I am building a Login Page and it works once.
So if I login the first time everything works fine but if I press the logout button and try to login again without refreshing the page I can login with every password I want.
The password I use to compare is from a MySQL database which gets stored temporarily in a rowset. After the comparison I close the rowset and I also tried to assign an empty String to all properties which help with the verification of the user but somehow the password (don’t panic everything is encrypted) the user types in gets stored anywhere.
That’s how I encrypt the users password from the passwordfield:
Var hashValue As String
VAR kSalt AS STRING = “RUEDEjeje#@fj(*”
If it doesn’t work a second time then you’re probably not returning things to the original state, be they variables to check against or whatever. Use system.debuglog and watch your message pane to check that things are as expected during your login process.
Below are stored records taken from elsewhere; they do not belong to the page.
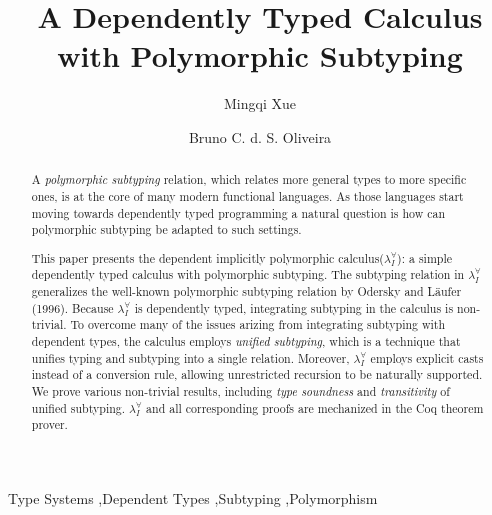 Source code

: \documentclass[authoryear]{elsarticle}
\title{A Dependently Typed Calculus with Polymorphic Subtyping}
\author{Mingqi Xue}
\author{Bruno C. d. S. Oliveira}
\newcommand{\system}[0]{the dependent implicitly polymorphic calculus\xspace}
\newcommand{\name}[0]{$\lambda_{I}^{\forall}$\xspace}
\begin{document}
\begin{abstract}
  A \emph{polymorphic subtyping} relation, which relates more general types
  to more specific ones, is at the core of many modern functional languages.
  As those languages start moving towards dependently typed programming a
  natural question is how can polymorphic subtyping be adapted to such settings.

  This paper presents \system (\name): a simple dependently typed calculus
  with polymorphic subtyping. The subtyping relation in \name
  generalizes the well-known polymorphic subtyping relation by
  Odersky and L\"aufer (1996). Because \name is dependently typed,
  integrating subtyping in the calculus is non-trivial. To overcome
  many of the issues arizing from integrating subtyping with dependent
  types, the calculus employs \emph{unified subtyping}, which is a technique
  that unifies typing and subtyping into a single relation. Moreover, \name
  employs explicit casts instead of a conversion rule, allowing
  unrestricted recursion to be naturally supported.
  We prove various non-trivial results, including \emph{type soundness} and \emph{transitivity}
  of unified subtyping. \name and all corresponding proofs
  are mechanized in the Coq theorem prover.
\end{abstract}


\begin{keyword}
  Type Systems \sep Dependent Types \sep Subtyping \sep Polymorphism
\end{keyword}

\maketitle









% 


\end{document}
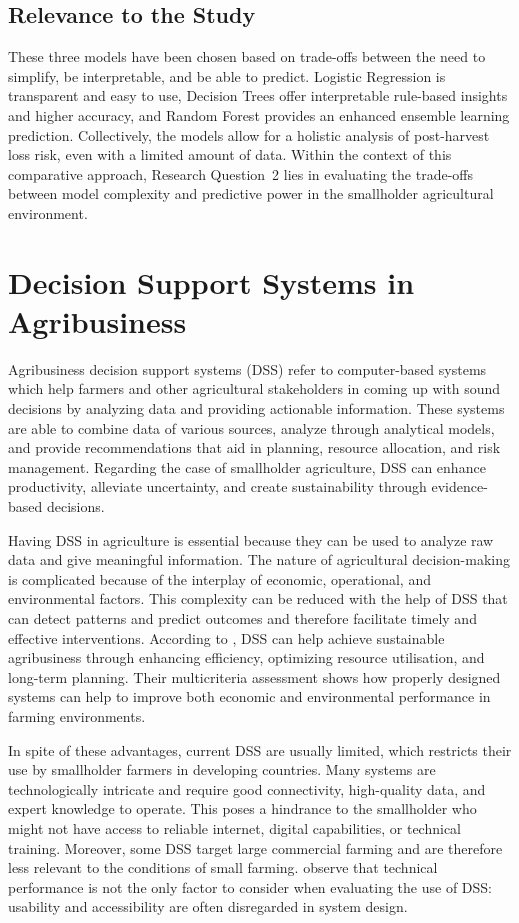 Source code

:\subsection{Relevance to the Study}

These three models have been chosen based on trade-offs between the need to simplify, be
interpretable, and be able to predict. Logistic Regression is transparent and easy to use, Decision
Trees offer interpretable rule-based insights and higher accuracy, and Random Forest provides an
enhanced ensemble learning prediction. Collectively, the models allow for a holistic analysis of
post-harvest loss risk, even with a limited amount of data. Within the context of this comparative
approach, Research Question~2 lies in evaluating the trade-offs between model complexity and
predictive power in the smallholder agricultural environment.


\section{Decision Support Systems in Agribusiness}

Agribusiness decision support systems (DSS) refer to computer-based systems which help farmers and
other agricultural stakeholders in coming up with sound decisions by analyzing data and providing
actionable information. These systems are able to combine data of various sources, analyze through
analytical models, and provide recommendations that aid in planning, resource allocation, and risk
management. Regarding the case of smallholder agriculture, DSS can enhance productivity, alleviate
uncertainty, and create sustainability through evidence-based decisions.

Having DSS in agriculture is essential because they can be used to analyze raw data and give
meaningful information. The nature of agricultural decision-making is complicated because of the
interplay of economic, operational, and environmental factors. This complexity can be reduced with
the help of DSS that can detect patterns and predict outcomes and therefore facilitate timely and
effective interventions. According to \cite{duan2021multicriteria}, DSS can help achieve sustainable
agribusiness through enhancing efficiency, optimizing resource utilisation, and long-term planning.
Their multicriteria assessment shows how properly designed systems can help to improve both economic
and environmental performance in farming environments.

In spite of these advantages, current DSS are usually limited, which restricts their use by
smallholder farmers in developing countries. Many systems are technologically intricate and require
good connectivity, high-quality data, and expert knowledge to operate. This poses a hindrance to
the smallholder who might not have access to reliable internet, digital capabilities, or technical
training. Moreover, some DSS target large commercial farming and are therefore less relevant to
the conditions of small farming. \cite{duan2021multicriteria} observe that technical performance is
not the only factor to consider when evaluating the use of DSS: usability and accessibility are
often disregarded in system design.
So I viewed the password field and the hashvalue of it in de debuglog now. The forst time it displays the password and the hashvalue as expected but surprisingly the second time it only displays a hashvalue different than the one before although it was the same password I typed in.
I am 100% sure that the mistake will be in the hashvalue function. It looks like it would take another String the second time than it did the first time.
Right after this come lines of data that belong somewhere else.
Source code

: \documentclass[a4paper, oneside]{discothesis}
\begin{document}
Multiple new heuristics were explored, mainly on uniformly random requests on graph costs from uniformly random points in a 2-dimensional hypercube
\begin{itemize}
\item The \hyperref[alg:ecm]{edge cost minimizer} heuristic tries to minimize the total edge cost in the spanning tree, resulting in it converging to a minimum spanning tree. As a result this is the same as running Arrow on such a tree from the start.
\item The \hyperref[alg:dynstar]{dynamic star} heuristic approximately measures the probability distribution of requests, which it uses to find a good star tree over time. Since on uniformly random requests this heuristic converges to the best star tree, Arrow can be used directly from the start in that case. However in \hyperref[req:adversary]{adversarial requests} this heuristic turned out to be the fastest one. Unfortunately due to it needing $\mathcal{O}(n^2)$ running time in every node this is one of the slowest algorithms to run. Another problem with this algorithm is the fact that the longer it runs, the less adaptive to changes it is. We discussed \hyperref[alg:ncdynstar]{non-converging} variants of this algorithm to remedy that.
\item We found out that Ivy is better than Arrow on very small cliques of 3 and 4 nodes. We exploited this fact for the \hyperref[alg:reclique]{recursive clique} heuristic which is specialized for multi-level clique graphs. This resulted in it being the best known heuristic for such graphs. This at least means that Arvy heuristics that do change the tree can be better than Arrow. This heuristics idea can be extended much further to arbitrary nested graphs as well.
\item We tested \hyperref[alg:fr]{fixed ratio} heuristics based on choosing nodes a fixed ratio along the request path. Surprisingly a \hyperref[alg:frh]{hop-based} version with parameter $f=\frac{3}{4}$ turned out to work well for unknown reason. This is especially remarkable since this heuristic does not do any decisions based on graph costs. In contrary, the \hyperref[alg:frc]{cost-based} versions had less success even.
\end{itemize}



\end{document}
Make a tiny little new project with some text boxes for your input, a button to simulate your login and the code you run on the login, no need to go near a database for now, just hard code the data. If it doesn’t come out with expected repeatable data from that test, post a copy of the project here.
That just worked fine as I build this project without the database. I will figure it out myself at this point and I will post a solution when I got one.
I finally found the problem but I really don’t know how to solve it.
The password field actually saves the password from the first login. How do password fields behave in xojo if you close the login page with currentpage.close and open it after the logout with
VAR login As New loginpage
login.show
Because if I want to call an error message at the second login with the wrong password but the true user it always logs in because the password field takes the password from the login before?